The literature provides the impression that CT scanning is not used by most surgeons as part of a standardized diagnostic follow-up protocol for patients treated for odontoid fracture. We identified Fountas et al. [11] who reported a 87% union rate following AOSF in 31 patients. CT scans were reported to be performed at the 6-months follow-up. Using flexion-extension radiographs, only 68% of patients were judged to have a radiographically proven union after follow-up at 12–18 months, respectively. Similarly, Strohm et al. [35] reported a close follow-up of odontoid type II and III fractures treated with AOSF and halo fixation or single usage of the halo. The authors used CT scans at 4, 8, and 12 weeks follow-up. Radiological evidence of complete osseus bridging was only seen in 12% at 12 weeks after trauma. The authors concluded that conventional radiography is not the most suitable technical means to evaluate osseus healing in OF.

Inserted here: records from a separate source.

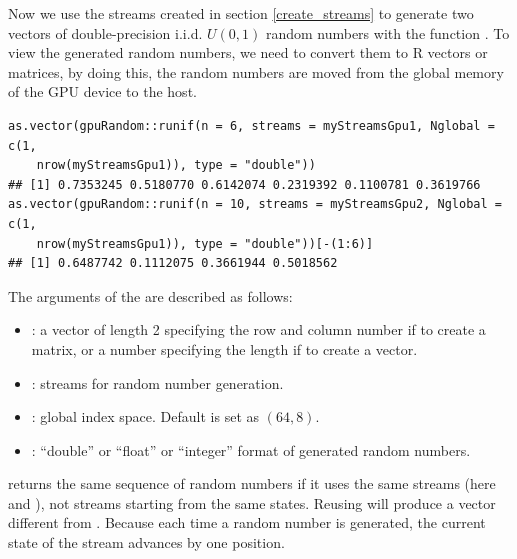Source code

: \documentclass[article,nojss]{jss}\usepackage[]{graphicx}\usepackage[]{color}
\makeatletter
\newenvironment{kframe}{%
 \def\at@end@of@kframe{}%
 \ifinner\ifhmode%
  \def\at@end@of@kframe{\end{minipage}}%
  \begin{minipage}{\columnwidth}%
 \fi\fi%
 \def\FrameCommand##1{\hskip\@totalleftmargin \hskip-\fboxsep
 \colorbox{shadecolor}{##1}\hskip-\fboxsep
     \hskip-\linewidth \hskip-\@totalleftmargin \hskip\columnwidth}%
 \MakeFramed {\advance\hsize-\width
   \@totalleftmargin\z@ \linewidth\hsize
   \@setminipage}}%
 {\par\unskip\endMakeFramed%
 \at@end@of@kframe}
\newenvironment{knitrout}{}{} %
\newcommand{\fct}[1]{\code{#1()}}
\makeatother
\begin{document}
Now we use the streams created in section \ref{create_streams} to generate two vectors of double-precision i.i.d. $U(0,1)$ random numbers with the function \fct{runif}. To view the generated random numbers, we need to convert them to R vectors or matrices, by doing this, the random numbers are moved from the global memory of the GPU device to the host.
\begin{knitrout}
\color{fgcolor}\begin{kframe}
\begin{verbatim}
as.vector(gpuRandom::runif(n = 6, streams = myStreamsGpu1, Nglobal = c(1,
    nrow(myStreamsGpu1)), type = "double"))
## [1] 0.7353245 0.5180770 0.6142074 0.2319392 0.1100781 0.3619766
as.vector(gpuRandom::runif(n = 10, streams = myStreamsGpu2, Nglobal = c(1,
    nrow(myStreamsGpu1)), type = "double"))[-(1:6)]
## [1] 0.6487742 0.1112075 0.3661944 0.5018562
\end{verbatim}
\end{kframe}
\end{knitrout}
The arguments of the \fct{gpuRandom::runif} are described as follows:
\begin{itemize}
\itemsep0em 
  \item {}: a vector of length 2 specifying the row and column number if to create a matrix, or a number specifying the length if to create a vector.
  \item {}: streams for random number generation.
  \item {}: global index space. Default is set as $(64,8)$.
  \item {}: ``double'' or ``float'' or ``integer'' format of generated random numbers.
\end{itemize}
\fct{runif} returns the same sequence of random numbers if it uses the same streams (here  and ), not streams starting from the same states. Reusing  will produce a vector different from . Because each time a random number is generated, the current state of the stream advances by one position. %
\end{document}
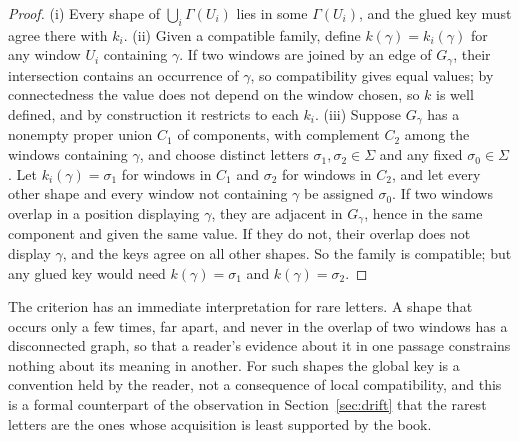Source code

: \begin{proof}
(i) Every shape of $\bigcup_i\Gamma(U_i)$ lies in some $\Gamma(U_i)$, and the glued key must agree there with $k_i$. (ii) Given a compatible family, define $k(\gamma)=k_i(\gamma)$ for any window $U_i$ containing $\gamma$. If two windows are joined by an edge of $G_\gamma$, their intersection contains an occurrence of $\gamma$, so compatibility gives equal values; by connectedness the value does not depend on the window chosen, so $k$ is well defined, and by construction it restricts to each $k_i$. (iii) Suppose $G_\gamma$ has a nonempty proper union $C_1$ of components, with complement $C_2$ among the windows containing $\gamma$, and choose distinct letters $\sigma_1,\sigma_2\in\Sigma$ and any fixed $\sigma_0\in\Sigma$. Let $k_i(\gamma)=\sigma_1$ for windows in $C_1$ and $\sigma_2$ for windows in $C_2$, and let every other shape and every window not containing $\gamma$ be assigned $\sigma_0$. If two windows overlap in a position displaying $\gamma$, they are adjacent in $G_\gamma$, hence in the same component and given the same value. If they do not, their overlap does not display $\gamma$, and the keys agree on all other shapes. So the family is compatible; but any glued key would need $k(\gamma)=\sigma_1$ and $k(\gamma)=\sigma_2$.
\end{proof}

The criterion has an immediate interpretation for rare letters. A shape that occurs only a few times, far apart, and never in the overlap of two windows has a disconnected graph, so that a reader's evidence about it in one passage constrains nothing about its meaning in another. For such shapes the global key is a convention held by the reader, not a consequence of local compatibility, and this is a formal counterpart of the observation in Section~\ref{sec:drift} that the rarest letters are the ones whose acquisition is least supported by the book.

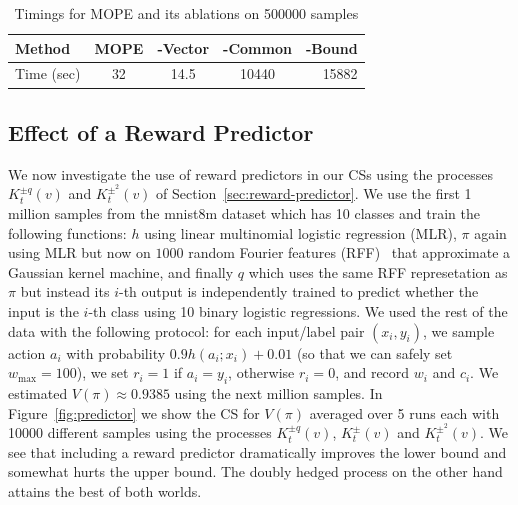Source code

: \begin{table}[t]
\caption{Timings for MOPE and its ablations on 500000 samples}
\label{tab:timings}
\centering
\begin{small}
\begin{sc}
\begin{tabular}{lcccr}
\toprule
Method & MOPE & -Vector & -Common & -Bound \\
\midrule
Time (sec)& 32     & 14.5  & 10440 & 15882 \\
\bottomrule
\end{tabular}
\end{sc}
\end{small}
\vspace{-0.05in}
\end{table}

\subsection{Effect of a Reward Predictor}
\label{sec:rp-experiment}
We now investigate the use of  
reward predictors in our CSs using the processes
$K_t^{\pm q}(v)$ and $K_t^{\pm^2}(v)$ 
of Section~\ref{sec:reward-predictor}.
We use the first 1 million samples from the mnist8m
dataset which has 10 classes and train the following
functions: $h$ using linear multinomial 
logistic regression (MLR), $\pi$ again using MLR but
now on $1000$ random Fourier 
features (RFF)~\cite{rahimi2007random} that approximate 
a Gaussian kernel machine, and finally $q$ which
uses the same RFF represetation as $\pi$ but instead
its $i$-th output is independently trained 
to predict whether the input is the $i$-th class
using 10 binary logistic regressions.
We used the rest of the data with the following 
protocol: for each input/label pair $(x_i,y_i)$, we sample 
action $a_i$ with probability $0.9h(a_i;x_i)+0.01$
(so that we can safely set $w_{\max}=100$),
we set $r_i=1$ if $a_i=y_i$, otherwise $r_i=0$, 
and record $w_i$ and $c_i$. We estimated 
$V(\pi)\approx 0.9385$ using the next million samples. In Figure~\ref{fig:predictor}
we show the CS for $V(\pi)$ averaged over 5 runs each 
with 10000 different samples using the processes 
$K_t^{\pm q}(v)$, $K_t^{\pm}(v)$ and $K_t^{\pm^2}(v)$.
We see that including 
a reward predictor dramatically improves the lower bound
and somewhat hurts the upper bound. 
The doubly hedged process on the other hand attains the 
best of both worlds.

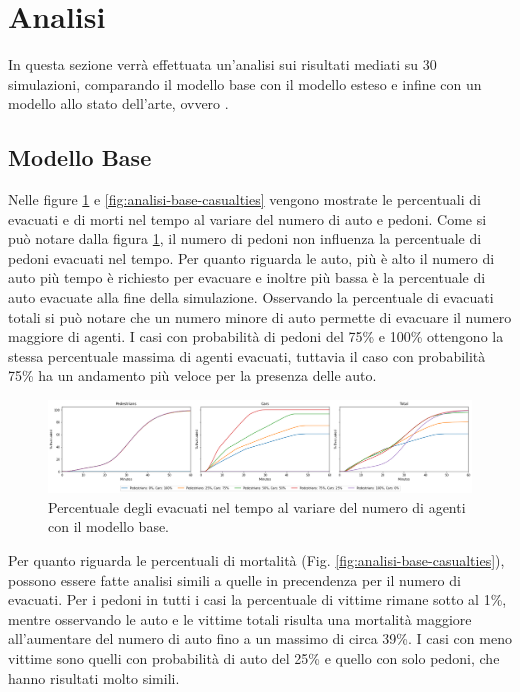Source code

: \section{Analisi}
\label{sec:analisi}
In questa sezione verrà effettuata un'analisi sui risultati mediati su 30 simulazioni,
comparando il modello base con il modello esteso e infine con un modello allo stato dell'arte, ovvero \textcite{wang2021novel}.

\subsection{Modello Base}
Nelle figure \ref{fig:analisi-base-evacuated} e \ref{fig:analisi-base-casualties} vengono mostrate le percentuali di evacuati
e di morti nel tempo al variare del numero di auto e pedoni.
%
Come si può notare dalla figura \ref{fig:analisi-base-evacuated}, il numero di pedoni non influenza la percentuale di pedoni evacuati nel tempo.
%
Per quanto riguarda le auto, più è alto il numero di auto più tempo è richiesto per evacuare e inoltre più bassa è la percentuale di auto evacuate alla fine della simulazione.
%
Osservando la percentuale di evacuati totali si può notare che un numero minore di auto permette di evacuare il numero maggiore di agenti.
I casi con probabilità di pedoni del 75\% e 100\% ottengono la stessa percentuale massima di agenti evacuati,
tuttavia il caso con probabilità 75\% ha un andamento più veloce per la presenza delle auto.

\begin{figure}[ht]
    \centering
    \includegraphics[width=\textwidth]{images/analisi/base-evacuated.png}
    \caption{Percentuale degli evacuati nel tempo al variare del numero di agenti con il modello base.}
    \label{fig:analisi-base-evacuated}
\end{figure}

\pagebreak

Per quanto riguarda le percentuali di mortalità (Fig. \ref{fig:analisi-base-casualties}), possono essere fatte analisi simili a quelle in precendenza
per il numero di evacuati.
Per i pedoni in tutti i casi la percentuale di vittime rimane sotto al 1\%, mentre osservando le auto e le vittime totali
risulta una mortalità maggiore all'aumentare del numero di auto fino a un massimo di circa 39\%.
I casi con meno vittime sono quelli con probabilità di auto del 25\% e quello con solo pedoni, che hanno risultati molto simili.

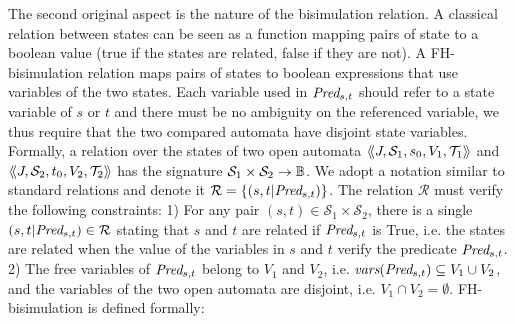 \documentclass{lmcs}
\begin{document}
The second original aspect is the nature of the bisimulation relation.
 A classical relation between states can be seen as a function mapping pairs of state to a boolean value (true if the states are related, false if they are not). A FH-bisimulation relation maps pairs of states to boolean expressions that use variables of the two states.  Each variable used in $\Pred_{s,t}$ should refer to a state variable of $s$ or $t$ and there must be no ambiguity on the referenced variable, we thus require that the two compared automata have disjoint state variables.
Formally, a relation over the states of two open automata  $\langle\hspace{-0.45ex}\langle J,\mathcal{S}_1, s_0,V_1,
   \mathcal{T}_1 \rangle\hspace{-0.45ex}\rangle$ and $\langle\hspace{-0.45ex}\langle J,\mathcal{S}_2,t_0,V_2, \mathcal{T}_2 \rangle\hspace{-0.45ex}\rangle$ has the signature $\mathcal{S}_1\times\mathcal{S}_2\to\mathbb{B}$. 
We adopt a notation similar to standard relations and denote it
 $\mathcal{R}=\{(s,t|\Pred_{s,t})\}$. 
The relation $\mathcal{R}$ must verify the following constraints: 1) For any pair $(s,t)\in \mathcal{S}_1\times \mathcal{S}_2$, there is a 
   single
      $(s,t|\Pred_{s,t})\in\mathcal{R}$  stating that $s$ and $t$ are related 
      if $\Pred_{s,t}$       is 
      True, i.e. the states are related when the value of the variables in $s$ and $t$  verify the predicate $\Pred_{s,t}$. 2) The free variables of  $\Pred_{s,t}$ belong to $V_1$ and $V_2$, i.e. $\vars(\Pred_{s,t})\subseteq V_1\cup V_2$, and the variables of the two open automata are disjoint, i.e.  $V_1\cap V_2=\emptyset$.
 FH-bisimulation is defined formally: 
\end{document}
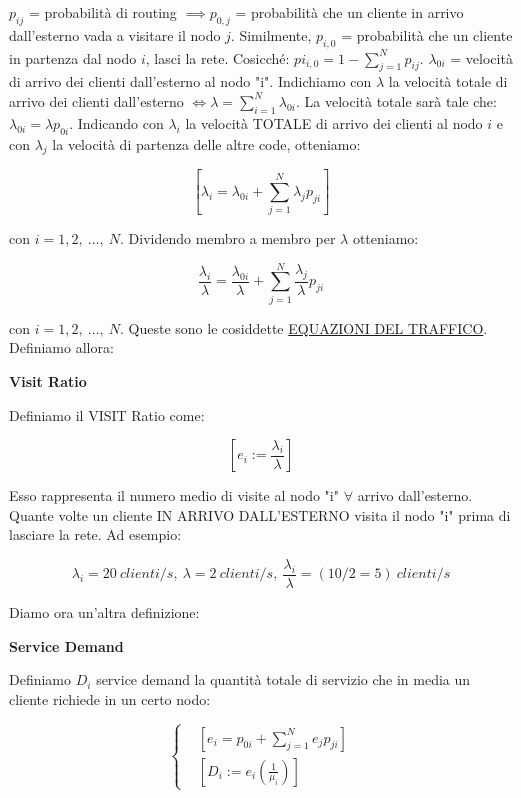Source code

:$p_{ij}$ = probabilità di routing $\implies p_{0,j}$ = probabilità che un cliente in arrivo dall'esterno vada a visitare il nodo $j$. Similmente, $p_{i,0}$ = probabilità che un cliente in partenza dal nodo $i$, lasci la rete. Cosicché: $pi_{i,0} = 1-\sum_{j=1}^N{p_{ij}}$. $\lambda_{0i}$ = velocità di arrivo dei clienti dall'esterno al nodo "i". Indichiamo con $\lambda$ la velocità totale di arrivo dei clienti dall'esterno $\iff \lambda=\sum_{i=1}^N{\lambda_{0i}}$. La velocità totale sarà tale che: $\lambda_{0i}=\lambda p_{0i}$. Indicando con $\lambda_i$ la velocità TOTALE di arrivo dei clienti al nodo $i$ e con $\lambda_j$ la velocità di partenza delle altre code, otteniamo:

\[
	[\lambda_i=\lambda_{0i}+\sum_{j=1}^N{\lambda_jp_{ji}}]
\]

con $i=1,2,\ \dots,\ N$. Dividendo membro a membro per $\lambda$ otteniamo:

\[	
	\frac{\lambda_i}{\lambda} = \frac{\lambda_{0i}}{\lambda} + \sum_{j=1}^N{\frac{\lambda_j}{\lambda}p_{ji}}
\]

con $i=1,2,\ \dots,\ N$. Queste sono le cosiddette \underline{EQUAZIONI DEL TRAFFICO}. Definiamo allora:

\begin{defn}{\textbf{Visit Ratio}}

Definiamo il VISIT Ratio come:

\[
	[e_i := \frac{\lambda_i}{\lambda}]
\]
\end{defn}

Esso rappresenta il numero medio di visite al nodo "i" $\forall$ arrivo dall'esterno. Quante volte un cliente IN ARRIVO DALL'ESTERNO visita il nodo "i" prima di lasciare la rete. Ad esempio:

\[	
	\lambda_i=20\ clienti/s,\ \lambda=2\ clienti/s,\ \frac{\lambda_i}{\lambda}=(10/2 = 5)\ clienti/s
\]

Diamo ora un'altra definizione:

\begin{defn}{\textbf{Service Demand}}

Definiamo $D_i$ service demand la quantità totale di servizio che in media un cliente richiede in un certo nodo:

\[
	\left\{
	\begin{aligned}
	&[e_i = p_{0i} + \sum_{j=1}^N{e_jp_{ji}}]\\
	&[D_i := e_i(\frac{1}{\mu_i})]
	\end{aligned}
	\right.
\]

\end{defn}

Using dynamic radiographs, motion of the distal odontoid fragment can be measured comparing changes of the odontoid-tilt-angle (OTA) between flexion and extensions films. The OTA is frequently used for determination of dynamic instability in odontoid non-unions. We are not aware of any study reporting the interobserver reliability of assessing odontoid fragment motion on flexion-extension films as an indicator for fusion. Additionally, after AOSF motion is frequently lacking and failure of osteosynthesis is often only heralded by screw loosening.
The author found the high union rates reported in literature difficult to reproduce assuming that non-union rates after treatment with the semi-rigid collar, the halo, or surgery using AOSF are higher than previously reported because most data gathered are derived from biplanar radiographic films in neutral position or in flexion and extension. Gross non-union or a highly mobile non-union would probably be detected by most observers. However, atlantoaxial degenerative changes, slight atlantoaxial rotation, implants in the odontoid or lateral masses, as well as a malaligned X-ray beam challenge the determination of a fusion process at the anatomic level of odontoid type II and III fractures. In contrast, CT scans are deemed to be the standard of reference for the assessment of spinal fusion [8, 35].
Until the advent of the validated standard, clinical outcomes which may include fusion rate, accurate and reliable assessment of fusion status is critical when comparing treatment options.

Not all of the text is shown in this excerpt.